» Description of the task
Reproduce exactly, with no pictures, each line from the opening of the material down through the line containing "4. 什么是DOM， 简单说 DOM是一套对文档的内容进行抽象和概念化的方法".

● ● ● ● ●

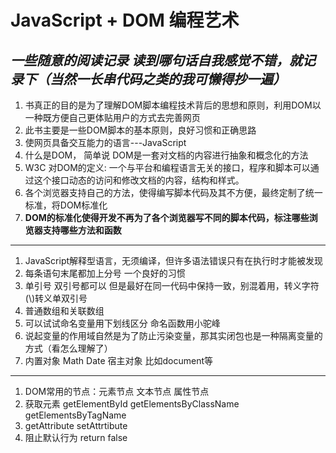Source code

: # JavaScript + DOM 编程艺术
*一些随意的阅读记录 读到哪句话自我感觉不错，就记录下（当然一长串代码之类的我可懒得抄一遍）*
---
1. 书真正的目的是为了理解DOM脚本编程技术背后的思想和原则，利用DOM以一种既方便自己更体贴用户的方式去完善网页
2. 此书主要是一些DOM脚本的基本原则，良好习惯和正确思路
3. 使网页具备交互能力的语言---JavaScript
4. 什么是DOM， 简单说 DOM是一套对文档的内容进行抽象和概念化的方法
5. W3C 对DOM的定义: 一个与平台和编程语言无关的接口，程序和脚本可以通过这个接口动态的访问和修改文档的内容，结构和样式。
6. 各个浏览器支持自己的方法，使得编写脚本代码及其不方便，最终定制了统一标准，将DOM标准化
7. **DOM的标准化使得开发不再为了各个浏览器写不同的脚本代码，标注哪些浏览器支持哪些方法和函数**
---
1. JavaScript解释型语言，无须编译，但许多语法错误只有在执行时才能被发现
2. 每条语句末尾都加上分号 一个良好的习惯
3. 单引号 双引号都可以 但是最好在同一代码中保持一致，别混着用，转义字符(\\)转义单双引号 
4. 普通数组和关联数组
5. 可以试试命名变量用下划线区分 命名函数用小驼峰
6. 说起变量的作用域自然是为了防止污染变量，那其实闭包也是一种隔离变量的方式（看怎么理解了）
7. 内置对象 Math Date 宿主对象 比如document等
-----
1. DOM常用的节点：元素节点 文本节点 属性节点
2. 获取元素 getElementById getElementsByClassName getElementsByTagName 
3. getAttribute setAttrtibute 
4. 阻止默认行为 return false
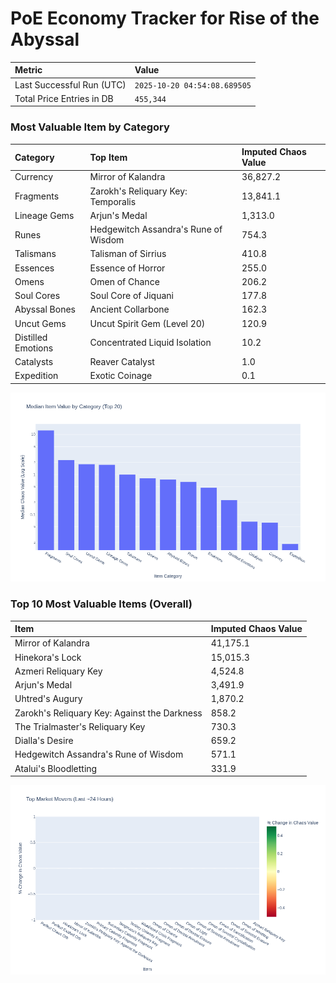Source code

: # PoE Economy Tracker for Rise of the Abyssal

<!-- START_MAINTENANCE -->
| Metric | Value |
|:---|:---|
| Last Successful Run (UTC) | `2025-10-20 04:54:08.689505` |
| Total Price Entries in DB | `455,344` |

<!-- END_MAINTENANCE -->

<!-- START_DATAFRAME_DEBUG -->
<!-- END_DATAFRAME_DEBUG -->

<!-- START_CATEGORY_ANALYSIS -->
### Most Valuable Item by Category
| Category | Top Item | Imputed Chaos Value |
| :--- | :--- | :--- |
| Currency | Mirror of Kalandra | 36,827.2 |
| Fragments | Zarokh's Reliquary Key: Temporalis | 13,841.1 |
| Lineage Gems | Arjun's Medal | 1,313.0 |
| Runes | Hedgewitch Assandra's Rune of Wisdom | 754.3 |
| Talismans | Talisman of Sirrius | 410.8 |
| Essences | Essence of Horror | 255.0 |
| Omens | Omen of Chance | 206.2 |
| Soul Cores | Soul Core of Jiquani | 177.8 |
| Abyssal Bones | Ancient Collarbone | 162.3 |
| Uncut Gems | Uncut Spirit Gem (Level 20) | 120.9 |
| Distilled Emotions | Concentrated Liquid Isolation | 10.2 |
| Catalysts | Reaver Catalyst | 1.0 |
| Expedition | Exotic Coinage | 0.1 |


![Category Analysis Chart](charts/category_analysis.png)
<!-- END_ANALYSIS -->

<!-- START_ANALYSIS -->
### Top 10 Most Valuable Items (Overall)
| Item | Imputed Chaos Value |
| :--- | :--- |
| Mirror of Kalandra | 41,175.1 |
| Hinekora's Lock | 15,015.3 |
| Azmeri Reliquary Key | 4,524.8 |
| Arjun's Medal | 3,491.9 |
| Uhtred's Augury | 1,870.2 |
| Zarokh's Reliquary Key: Against the Darkness | 858.2 |
| The Trialmaster's Reliquary Key | 730.3 |
| Dialla's Desire | 659.2 |
| Hedgewitch Assandra's Rune of Wisdom | 571.1 |
| Atalui's Bloodletting | 331.9 |


![Market Movers Chart](charts/market_movers.png)
<!-- END_ANALYSIS -->
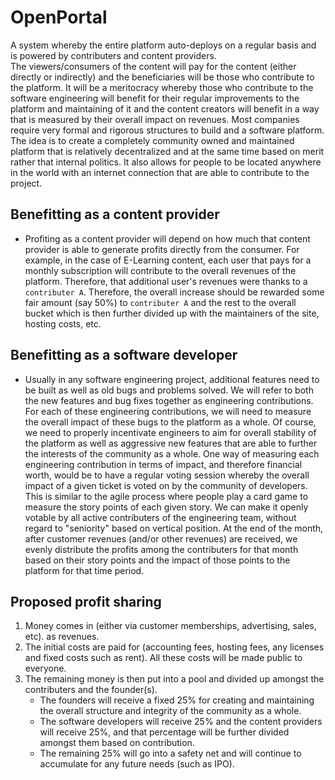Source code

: # OpenPortal

A system whereby the entire platform auto-deploys on a regular basis and is powered by contributers and content providers.  
The viewers/consumers of the content will pay for the content (either directly or indirectly) and the beneficiaries will be
those who contribute to the platform.  It will be a meritocracy whereby those who contribute to the software engineering will
benefit for their regular improvements to the platform and maintaining of it and the content creators will benefit in a way
that is measured by their overall impact on revenues. Most companies require very formal and rigorous structures to build and 
a software platform.  The idea is to create a completely community owned and maintained platform that is relatively decentralized
and at the same time based on merit rather that internal politics.  It also allows for people to be located anywhere in the world 
with an internet connection that are able to contribute to the project.

## Benefitting as a content provider
- Profiting as a content provider will depend on how much that content provider is able to generate profits directly from the consumer.
  For example, in the case of E-Learning content, each user that pays for a monthly subscription will contribute to the overall revenues
  of the platform.  Therefore, that additional user's revenues were thanks to a `contributer A`.  Therefore, the overall increase should
  be rewarded some fair amount (say 50%) to `contributer A` and the rest to the overall bucket which is then further divided up with the 
  maintainers of the site, hosting costs, etc.
  
## Benefitting as a software developer
- Usually in any software engineering project, additional features need to be built as well as old bugs and problems solved.  We will refer
  to both the new features and bug fixes together as engineering contributions.  For each of these engineering contributions, we will
  need to measure the overall impact of these bugs to the platform as a whole.  Of course, we need to properly incentivate engineers
  to aim for overall stability of the platform as well as aggressive new features that are able to further the interests of the community
  as a whole.  One way of measuring each engineering contribution in terms of impact, and therefore financial worth, would be to have 
  a regular voting session whereby the overall impact of a given ticket is voted on by the community of developers.  This is similar to 
  the agile process where people play a card game to measure the story points of each given story.  We can make it openly votable by all
  active contributers of the engineering team, without regard to "seniority" based on vertical position.  At the end of the month, after
  customer revenues (and/or other revenues) are received, we evenly distribute the profits among the contributers for that month based on
  their story points and the impact of those points to the platform for that time period.
  


## Proposed profit sharing
1. Money comes in (either via customer memberships, advertising, sales, etc). as revenues.
2. The initial costs are paid for (accounting fees, hosting fees, any licenses and fixed costs such as rent).  All these costs will be
   made public to everyone.
3. The remaining money is then put into a pool and divided up amongst the contributers and the founder(s).  
   - The founders will receive a fixed 25% for creating and maintaining the overall structure and integrity of the community as a whole.
   - The software developers will receive 25% and the content providers will receive 25%, and that percentage will be further divided
     amongst them based on contribution.
   - The remaining 25% will go into a safety net and will continue to accumulate for any future needs (such as IPO).

  
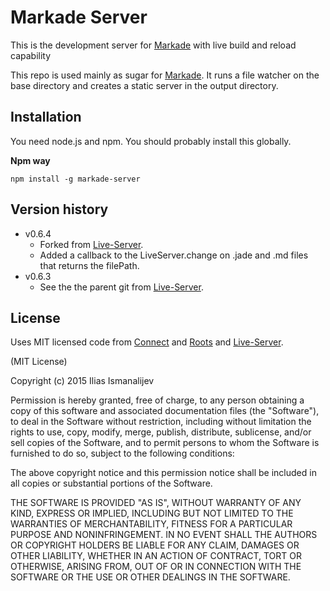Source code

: Markade Server
===========

This is the development server for [Markade](https://github.com/Illyism/markade) with live build and reload capability

This repo is used mainly as sugar for [Markade](https://github.com/Illyism/markade). It runs a file watcher on the base directory and creates a static server in the output directory.

Installation
------------

You need node.js and npm. You should probably install this globally.

**Npm way**

	npm install -g markade-server


Version history
---------------

* v0.6.4
	- Forked from [Live-Server](https://github.com/tapio/live-server).
	- Added a callback to the LiveServer.change on .jade and .md files that returns the filePath.
* v0.6.3
	- See the the parent git from [Live-Server](https://github.com/tapio/live-server).


License
-------

Uses MIT licensed code from [Connect](https://github.com/senchalabs/connect/) and  [Roots](https://github.com/jenius/roots) and [Live-Server](https://github.com/tapio/live-server).

(MIT License)

Copyright (c) 2015 Ilias Ismanalijev

Permission is hereby granted, free of charge, to any person obtaining a copy of this software and associated documentation files (the "Software"), to deal in the Software without restriction, including without limitation the rights to use, copy, modify, merge, publish, distribute, sublicense, and/or sell copies of the Software, and to permit persons to whom the Software is furnished to do so, subject to the following conditions:

The above copyright notice and this permission notice shall be included in all copies or substantial portions of the Software.

THE SOFTWARE IS PROVIDED "AS IS", WITHOUT WARRANTY OF ANY KIND, EXPRESS OR IMPLIED, INCLUDING BUT NOT LIMITED TO THE WARRANTIES OF MERCHANTABILITY, FITNESS FOR A PARTICULAR PURPOSE AND NONINFRINGEMENT. IN NO EVENT SHALL THE AUTHORS OR COPYRIGHT HOLDERS BE LIABLE FOR ANY CLAIM, DAMAGES OR OTHER LIABILITY, WHETHER IN AN ACTION OF CONTRACT, TORT OR OTHERWISE, ARISING FROM, OUT OF OR IN CONNECTION WITH THE SOFTWARE OR THE USE OR OTHER DEALINGS IN THE SOFTWARE.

● ● ● ● ●

» Worked solution
Source code

: # JavaScript + DOM 编程艺术
*一些随意的阅读记录 读到哪句话自我感觉不错，就记录下（当然一长串代码之类的我可懒得抄一遍）*
---
1. 书真正的目的是为了理解DOM脚本编程技术背后的思想和原则，利用DOM以一种既方便自己更体贴用户的方式去完善网页
2. 此书主要是一些DOM脚本的基本原则，良好习惯和正确思路
3. 使网页具备交互能力的语言---JavaScript
4. 什么是DOM， 简单说 DOM是一套对文档的内容进行抽象和概念化的方法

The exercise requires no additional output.